• _Data records_:
--- START ---
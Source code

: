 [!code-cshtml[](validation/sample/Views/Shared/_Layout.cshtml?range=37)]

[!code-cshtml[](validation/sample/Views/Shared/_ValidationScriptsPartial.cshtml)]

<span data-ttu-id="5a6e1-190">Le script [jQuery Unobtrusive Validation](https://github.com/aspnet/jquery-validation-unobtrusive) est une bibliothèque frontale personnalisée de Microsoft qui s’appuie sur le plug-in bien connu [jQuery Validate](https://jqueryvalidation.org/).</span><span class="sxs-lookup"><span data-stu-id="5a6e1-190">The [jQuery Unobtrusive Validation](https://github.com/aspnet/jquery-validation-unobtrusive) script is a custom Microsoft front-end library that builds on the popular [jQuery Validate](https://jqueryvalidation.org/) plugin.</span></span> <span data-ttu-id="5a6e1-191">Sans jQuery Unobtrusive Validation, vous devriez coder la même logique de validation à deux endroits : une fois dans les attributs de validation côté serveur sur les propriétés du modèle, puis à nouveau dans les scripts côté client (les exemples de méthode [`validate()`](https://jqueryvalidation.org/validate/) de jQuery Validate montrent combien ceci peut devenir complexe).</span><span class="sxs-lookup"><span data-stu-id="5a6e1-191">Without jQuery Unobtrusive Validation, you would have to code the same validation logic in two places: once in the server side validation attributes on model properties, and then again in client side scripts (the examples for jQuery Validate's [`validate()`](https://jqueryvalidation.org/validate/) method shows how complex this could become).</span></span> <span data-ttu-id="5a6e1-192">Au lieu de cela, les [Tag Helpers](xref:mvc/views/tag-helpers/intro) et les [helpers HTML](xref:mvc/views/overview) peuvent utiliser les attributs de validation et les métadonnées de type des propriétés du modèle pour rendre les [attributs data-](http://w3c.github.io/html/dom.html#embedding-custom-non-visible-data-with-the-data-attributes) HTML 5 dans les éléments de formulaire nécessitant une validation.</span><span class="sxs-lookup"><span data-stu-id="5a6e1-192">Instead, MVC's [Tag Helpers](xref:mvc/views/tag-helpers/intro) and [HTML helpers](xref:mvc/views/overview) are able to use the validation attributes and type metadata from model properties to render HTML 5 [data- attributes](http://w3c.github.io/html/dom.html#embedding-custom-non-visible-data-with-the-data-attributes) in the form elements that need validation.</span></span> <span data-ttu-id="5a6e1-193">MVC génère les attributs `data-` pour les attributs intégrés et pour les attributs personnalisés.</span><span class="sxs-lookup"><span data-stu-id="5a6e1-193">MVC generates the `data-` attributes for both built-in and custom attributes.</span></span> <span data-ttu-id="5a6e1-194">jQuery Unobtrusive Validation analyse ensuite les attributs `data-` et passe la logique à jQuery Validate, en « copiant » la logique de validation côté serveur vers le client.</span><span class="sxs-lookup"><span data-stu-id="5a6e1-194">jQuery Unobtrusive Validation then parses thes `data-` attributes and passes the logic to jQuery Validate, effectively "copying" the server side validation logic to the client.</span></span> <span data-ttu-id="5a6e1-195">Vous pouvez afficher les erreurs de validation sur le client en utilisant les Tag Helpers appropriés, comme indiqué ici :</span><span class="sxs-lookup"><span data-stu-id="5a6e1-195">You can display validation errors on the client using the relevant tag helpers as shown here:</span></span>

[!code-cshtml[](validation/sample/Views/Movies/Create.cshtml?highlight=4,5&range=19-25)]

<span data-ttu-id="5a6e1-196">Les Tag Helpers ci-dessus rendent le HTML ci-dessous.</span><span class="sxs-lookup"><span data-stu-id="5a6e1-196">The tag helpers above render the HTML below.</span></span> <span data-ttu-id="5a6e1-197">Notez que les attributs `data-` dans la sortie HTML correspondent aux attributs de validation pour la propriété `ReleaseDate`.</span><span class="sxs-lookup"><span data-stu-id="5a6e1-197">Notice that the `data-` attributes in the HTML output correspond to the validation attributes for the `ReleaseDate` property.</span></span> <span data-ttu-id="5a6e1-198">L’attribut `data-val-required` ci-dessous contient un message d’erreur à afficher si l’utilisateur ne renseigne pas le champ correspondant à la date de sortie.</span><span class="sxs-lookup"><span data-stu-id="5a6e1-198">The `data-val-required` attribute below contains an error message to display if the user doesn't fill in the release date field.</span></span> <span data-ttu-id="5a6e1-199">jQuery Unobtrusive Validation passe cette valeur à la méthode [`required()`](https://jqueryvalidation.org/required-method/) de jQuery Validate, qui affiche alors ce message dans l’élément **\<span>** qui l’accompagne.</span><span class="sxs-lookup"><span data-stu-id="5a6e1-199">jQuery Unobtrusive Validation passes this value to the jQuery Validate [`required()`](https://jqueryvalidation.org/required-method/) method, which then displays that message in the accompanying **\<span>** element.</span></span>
--- END ---
• _Exercise aim_: Take the data above and return it exactly.

• _Completed task_:
Source code

: [!code-cshtml[](validation/sample/Views/Shared/_Layout.cshtml?range=37)]

[!code-cshtml[](validation/sample/Views/Shared/_ValidationScriptsPartial.cshtml)]

<span data-ttu-id="5a6e1-190">Le script [jQuery Unobtrusive Validation](https://github.com/aspnet/jquery-validation-unobtrusive) est une bibliothèque frontale personnalisée de Microsoft qui s’appuie sur le plug-in bien connu [jQuery Validate](https://jqueryvalidation.org/).</span><span class="sxs-lookup"><span data-stu-id="5a6e1-190">The [jQuery Unobtrusive Validation](https://github.com/aspnet/jquery-validation-unobtrusive) script is a custom Microsoft front-end library that builds on the popular [jQuery Validate](https://jqueryvalidation.org/) plugin.</span></span> <span data-ttu-id="5a6e1-191">Sans jQuery Unobtrusive Validation, vous devriez coder la même logique de validation à deux endroits : une fois dans les attributs de validation côté serveur sur les propriétés du modèle, puis à nouveau dans les scripts côté client (les exemples de méthode [`validate()`](https://jqueryvalidation.org/validate/) de jQuery Validate montrent combien ceci peut devenir complexe).</span><span class="sxs-lookup"><span data-stu-id="5a6e1-191">Without jQuery Unobtrusive Validation, you would have to code the same validation logic in two places: once in the server side validation attributes on model properties, and then again in client side scripts (the examples for jQuery Validate's [`validate()`](https://jqueryvalidation.org/validate/) method shows how complex this could become).</span></span> <span data-ttu-id="5a6e1-192">Au lieu de cela, les [Tag Helpers](xref:mvc/views/tag-helpers/intro) et les [helpers HTML](xref:mvc/views/overview) peuvent utiliser les attributs de validation et les métadonnées de type des propriétés du modèle pour rendre les [attributs data-](http://w3c.github.io/html/dom.html#embedding-custom-non-visible-data-with-the-data-attributes) HTML 5 dans les éléments de formulaire nécessitant une validation.</span><span class="sxs-lookup"><span data-stu-id="5a6e1-192">Instead, MVC's [Tag Helpers](xref:mvc/views/tag-helpers/intro) and [HTML helpers](xref:mvc/views/overview) are able to use the validation attributes and type metadata from model properties to render HTML 5 [data- attributes](http://w3c.github.io/html/dom.html#embedding-custom-non-visible-data-with-the-data-attributes) in the form elements that need validation.</span></span> <span data-ttu-id="5a6e1-193">MVC génère les attributs `data-` pour les attributs intégrés et pour les attributs personnalisés.</span><span class="sxs-lookup"><span data-stu-id="5a6e1-193">MVC generates the `data-` attributes for both built-in and custom attributes.</span></span> <span data-ttu-id="5a6e1-194">jQuery Unobtrusive Validation analyse ensuite les attributs `data-` et passe la logique à jQuery Validate, en « copiant » la logique de validation côté serveur vers le client.</span><span class="sxs-lookup"><span data-stu-id="5a6e1-194">jQuery Unobtrusive Validation then parses thes `data-` attributes and passes the logic to jQuery Validate, effectively "copying" the server side validation logic to the client.</span></span> <span data-ttu-id="5a6e1-195">Vous pouvez afficher les erreurs de validation sur le client en utilisant les Tag Helpers appropriés, comme indiqué ici :</span><span class="sxs-lookup"><span data-stu-id="5a6e1-195">You can display validation errors on the client using the relevant tag helpers as shown here:</span></span>

[!code-cshtml[](validation/sample/Views/Movies/Create.cshtml?highlight=4,5&range=19-25)]

<span data-ttu-id="5a6e1-196">Les Tag Helpers ci-dessus rendent le HTML ci-dessous.</span><span class="sxs-lookup"><span data-stu-id="5a6e1-196">The tag helpers above render the HTML below.</span></span> <span data-ttu-id="5a6e1-197">Notez que les attributs `data-` dans la sortie HTML correspondent aux attributs de validation pour la propriété `ReleaseDate`.</span><span class="sxs-lookup"><span data-stu-id="5a6e1-197">Notice that the `data-` attributes in the HTML output correspond to the validation attributes for the `ReleaseDate` property.</span></span> <span data-ttu-id="5a6e1-198">L’attribut `data-val-required` ci-dessous contient un message d’erreur à afficher si l’utilisateur ne renseigne pas le champ correspondant à la date de sortie.</span><span class="sxs-lookup"><span data-stu-id="5a6e1-198">The `data-val-required` attribute below contains an error message to display if the user doesn't fill in the release date field.</span></span> <span data-ttu-id="5a6e1-199">jQuery Unobtrusive Validation passe cette valeur à la méthode [`required()`](https://jqueryvalidation.org/required-method/) de jQuery Validate, qui affiche alors ce message dans l’élément **\<span>** qui l’accompagne.</span><span class="sxs-lookup"><span data-stu-id="5a6e1-199">jQuery Unobtrusive Validation passes this value to the jQuery Validate [`required()`](https://jqueryvalidation.org/required-method/) method, which then displays that message in the accompanying **\<span>** element.</span></span>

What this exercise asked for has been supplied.